The study investigates specific cases in Ethiopia, Bangladesh, Sri Lanka and Indonesia to represent gender differences in firms across developing countries.

 

Key findings

  • Female-headed enterprises are much less productive on average than male-headed enterprises, but this is largely a function of sorting: Women sort into activities that are typically less productive and run firms that are less capital-intensive.

    Once firm size and sector activity are accounted for, gender differences in productivity diminishes dramatically. Differences are largely a function of where women work and the type of activity they deploy.

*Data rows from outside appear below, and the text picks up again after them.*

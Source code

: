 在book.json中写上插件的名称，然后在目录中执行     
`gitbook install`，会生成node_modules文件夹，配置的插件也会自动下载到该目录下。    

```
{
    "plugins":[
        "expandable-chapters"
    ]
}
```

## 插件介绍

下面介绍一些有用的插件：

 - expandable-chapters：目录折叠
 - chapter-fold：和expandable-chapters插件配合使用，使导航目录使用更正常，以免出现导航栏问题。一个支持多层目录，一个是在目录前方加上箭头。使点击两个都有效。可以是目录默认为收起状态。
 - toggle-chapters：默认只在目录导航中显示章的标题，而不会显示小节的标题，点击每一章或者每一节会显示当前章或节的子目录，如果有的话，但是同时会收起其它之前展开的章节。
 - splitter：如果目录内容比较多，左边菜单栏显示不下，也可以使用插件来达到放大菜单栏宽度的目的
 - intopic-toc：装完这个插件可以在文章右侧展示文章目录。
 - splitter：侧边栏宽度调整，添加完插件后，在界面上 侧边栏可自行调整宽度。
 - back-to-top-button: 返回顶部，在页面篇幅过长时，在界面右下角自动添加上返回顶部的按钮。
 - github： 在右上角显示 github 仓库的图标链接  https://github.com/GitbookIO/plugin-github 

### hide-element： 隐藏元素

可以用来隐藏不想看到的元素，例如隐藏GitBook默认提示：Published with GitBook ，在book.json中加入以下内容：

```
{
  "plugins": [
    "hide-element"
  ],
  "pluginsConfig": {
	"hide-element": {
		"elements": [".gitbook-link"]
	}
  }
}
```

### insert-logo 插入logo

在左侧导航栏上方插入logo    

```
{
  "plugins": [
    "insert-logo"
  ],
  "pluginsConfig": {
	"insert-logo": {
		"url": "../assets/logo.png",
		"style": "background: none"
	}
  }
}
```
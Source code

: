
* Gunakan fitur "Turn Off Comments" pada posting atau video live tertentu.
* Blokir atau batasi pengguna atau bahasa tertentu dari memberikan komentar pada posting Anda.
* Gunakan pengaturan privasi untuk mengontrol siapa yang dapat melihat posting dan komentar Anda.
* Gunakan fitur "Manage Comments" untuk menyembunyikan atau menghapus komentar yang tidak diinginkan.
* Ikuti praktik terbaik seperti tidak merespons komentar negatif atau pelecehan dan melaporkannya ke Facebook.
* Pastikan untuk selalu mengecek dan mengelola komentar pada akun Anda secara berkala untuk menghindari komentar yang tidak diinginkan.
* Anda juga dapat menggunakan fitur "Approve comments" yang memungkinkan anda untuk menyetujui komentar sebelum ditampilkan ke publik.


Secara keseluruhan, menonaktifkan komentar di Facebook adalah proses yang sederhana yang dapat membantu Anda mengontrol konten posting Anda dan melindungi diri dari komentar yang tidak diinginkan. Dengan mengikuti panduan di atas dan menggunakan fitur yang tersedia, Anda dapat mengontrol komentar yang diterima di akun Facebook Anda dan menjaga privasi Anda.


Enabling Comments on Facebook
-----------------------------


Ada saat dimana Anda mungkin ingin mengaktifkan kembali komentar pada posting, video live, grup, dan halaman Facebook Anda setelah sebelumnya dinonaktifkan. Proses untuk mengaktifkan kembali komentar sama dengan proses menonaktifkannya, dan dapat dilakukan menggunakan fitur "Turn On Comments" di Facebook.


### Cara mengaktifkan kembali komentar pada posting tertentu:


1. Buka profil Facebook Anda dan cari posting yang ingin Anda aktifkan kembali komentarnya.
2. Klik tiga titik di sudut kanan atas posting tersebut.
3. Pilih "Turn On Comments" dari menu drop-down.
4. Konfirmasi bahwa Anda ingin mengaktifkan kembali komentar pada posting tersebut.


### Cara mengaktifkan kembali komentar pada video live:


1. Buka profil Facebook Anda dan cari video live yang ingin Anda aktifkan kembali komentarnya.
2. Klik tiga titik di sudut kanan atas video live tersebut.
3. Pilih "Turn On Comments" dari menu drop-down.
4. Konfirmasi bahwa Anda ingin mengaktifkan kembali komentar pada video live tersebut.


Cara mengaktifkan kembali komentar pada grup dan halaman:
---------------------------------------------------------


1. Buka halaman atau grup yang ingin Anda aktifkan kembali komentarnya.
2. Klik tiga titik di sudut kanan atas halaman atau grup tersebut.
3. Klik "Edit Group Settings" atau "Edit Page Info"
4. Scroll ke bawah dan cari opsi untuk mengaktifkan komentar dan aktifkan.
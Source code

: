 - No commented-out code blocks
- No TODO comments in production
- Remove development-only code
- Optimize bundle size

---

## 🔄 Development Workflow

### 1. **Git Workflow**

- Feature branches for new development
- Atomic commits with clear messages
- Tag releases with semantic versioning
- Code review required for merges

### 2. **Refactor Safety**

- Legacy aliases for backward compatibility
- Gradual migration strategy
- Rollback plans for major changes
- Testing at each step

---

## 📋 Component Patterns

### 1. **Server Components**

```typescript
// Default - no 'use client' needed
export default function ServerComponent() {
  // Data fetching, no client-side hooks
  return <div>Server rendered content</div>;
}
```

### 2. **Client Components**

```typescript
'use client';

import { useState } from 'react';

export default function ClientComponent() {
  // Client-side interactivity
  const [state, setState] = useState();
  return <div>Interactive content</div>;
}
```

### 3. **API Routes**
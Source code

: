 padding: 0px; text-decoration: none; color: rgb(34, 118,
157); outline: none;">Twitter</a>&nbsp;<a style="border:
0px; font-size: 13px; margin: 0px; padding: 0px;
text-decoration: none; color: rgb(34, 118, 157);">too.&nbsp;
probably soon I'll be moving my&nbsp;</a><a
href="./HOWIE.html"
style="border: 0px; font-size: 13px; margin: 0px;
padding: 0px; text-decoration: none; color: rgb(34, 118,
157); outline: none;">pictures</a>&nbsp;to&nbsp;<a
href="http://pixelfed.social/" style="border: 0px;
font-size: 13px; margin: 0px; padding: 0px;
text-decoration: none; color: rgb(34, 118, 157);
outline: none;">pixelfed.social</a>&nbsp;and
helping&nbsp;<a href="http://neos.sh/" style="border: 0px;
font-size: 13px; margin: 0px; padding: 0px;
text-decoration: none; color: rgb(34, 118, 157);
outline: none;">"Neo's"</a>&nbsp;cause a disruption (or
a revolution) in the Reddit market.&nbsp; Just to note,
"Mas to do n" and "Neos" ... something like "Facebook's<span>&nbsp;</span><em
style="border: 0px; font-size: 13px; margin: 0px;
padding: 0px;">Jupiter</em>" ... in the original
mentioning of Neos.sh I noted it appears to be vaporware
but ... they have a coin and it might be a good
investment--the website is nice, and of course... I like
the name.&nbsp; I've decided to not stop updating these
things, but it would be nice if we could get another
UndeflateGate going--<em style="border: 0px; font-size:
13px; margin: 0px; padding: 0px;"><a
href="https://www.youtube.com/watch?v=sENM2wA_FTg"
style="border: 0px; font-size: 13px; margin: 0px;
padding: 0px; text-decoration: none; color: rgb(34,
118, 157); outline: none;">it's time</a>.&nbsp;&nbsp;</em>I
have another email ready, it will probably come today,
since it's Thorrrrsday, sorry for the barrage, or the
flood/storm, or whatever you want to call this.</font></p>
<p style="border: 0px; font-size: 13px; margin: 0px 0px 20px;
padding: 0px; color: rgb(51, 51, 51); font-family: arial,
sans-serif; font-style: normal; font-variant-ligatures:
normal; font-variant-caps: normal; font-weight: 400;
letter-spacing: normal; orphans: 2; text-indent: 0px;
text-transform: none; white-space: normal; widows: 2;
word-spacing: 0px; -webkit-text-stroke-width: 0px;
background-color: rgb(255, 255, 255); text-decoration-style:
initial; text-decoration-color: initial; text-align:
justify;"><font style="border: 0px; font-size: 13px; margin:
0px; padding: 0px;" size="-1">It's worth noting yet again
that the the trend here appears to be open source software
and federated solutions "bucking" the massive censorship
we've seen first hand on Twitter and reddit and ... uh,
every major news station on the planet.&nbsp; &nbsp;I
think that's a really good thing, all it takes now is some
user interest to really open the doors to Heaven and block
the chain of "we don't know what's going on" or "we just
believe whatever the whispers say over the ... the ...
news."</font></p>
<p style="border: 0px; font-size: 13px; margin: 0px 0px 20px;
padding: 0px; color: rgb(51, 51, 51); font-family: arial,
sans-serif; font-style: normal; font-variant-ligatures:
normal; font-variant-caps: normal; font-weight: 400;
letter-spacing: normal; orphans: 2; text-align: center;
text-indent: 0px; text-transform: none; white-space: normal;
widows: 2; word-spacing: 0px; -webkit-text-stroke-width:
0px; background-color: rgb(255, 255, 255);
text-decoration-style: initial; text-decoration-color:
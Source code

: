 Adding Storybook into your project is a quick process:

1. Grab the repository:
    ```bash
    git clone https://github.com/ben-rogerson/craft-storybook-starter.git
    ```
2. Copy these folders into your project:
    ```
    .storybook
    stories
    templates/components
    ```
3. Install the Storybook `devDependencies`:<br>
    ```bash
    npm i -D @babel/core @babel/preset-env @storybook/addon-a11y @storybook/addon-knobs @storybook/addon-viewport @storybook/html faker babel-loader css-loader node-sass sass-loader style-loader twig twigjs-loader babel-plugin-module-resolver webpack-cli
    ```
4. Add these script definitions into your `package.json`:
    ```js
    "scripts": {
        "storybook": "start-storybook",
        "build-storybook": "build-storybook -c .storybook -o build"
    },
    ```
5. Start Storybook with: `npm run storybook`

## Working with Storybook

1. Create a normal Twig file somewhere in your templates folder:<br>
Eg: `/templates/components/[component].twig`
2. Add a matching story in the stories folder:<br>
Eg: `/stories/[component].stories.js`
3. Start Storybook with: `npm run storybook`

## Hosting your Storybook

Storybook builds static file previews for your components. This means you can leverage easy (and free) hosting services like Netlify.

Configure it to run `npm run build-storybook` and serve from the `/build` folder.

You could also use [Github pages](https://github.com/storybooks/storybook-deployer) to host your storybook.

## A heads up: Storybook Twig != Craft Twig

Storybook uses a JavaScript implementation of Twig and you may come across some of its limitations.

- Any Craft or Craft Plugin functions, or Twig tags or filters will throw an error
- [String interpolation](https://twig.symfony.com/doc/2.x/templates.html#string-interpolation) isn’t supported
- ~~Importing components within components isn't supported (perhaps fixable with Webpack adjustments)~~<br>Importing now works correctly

  • These sorting differences are likely due to a range of factors including differences in cultural roles of men and women in these areas.
  • Returns to scale were not observed in these data; the key difference in productivity was the type of firm rather than the size.
  • Women’s economic performance is also constrained by activities in the household, for example better educated spouses appears associated with better access to capital.

    Interestingly, there was little evidence that inequities in human capital were significant factors in gender productivity differences.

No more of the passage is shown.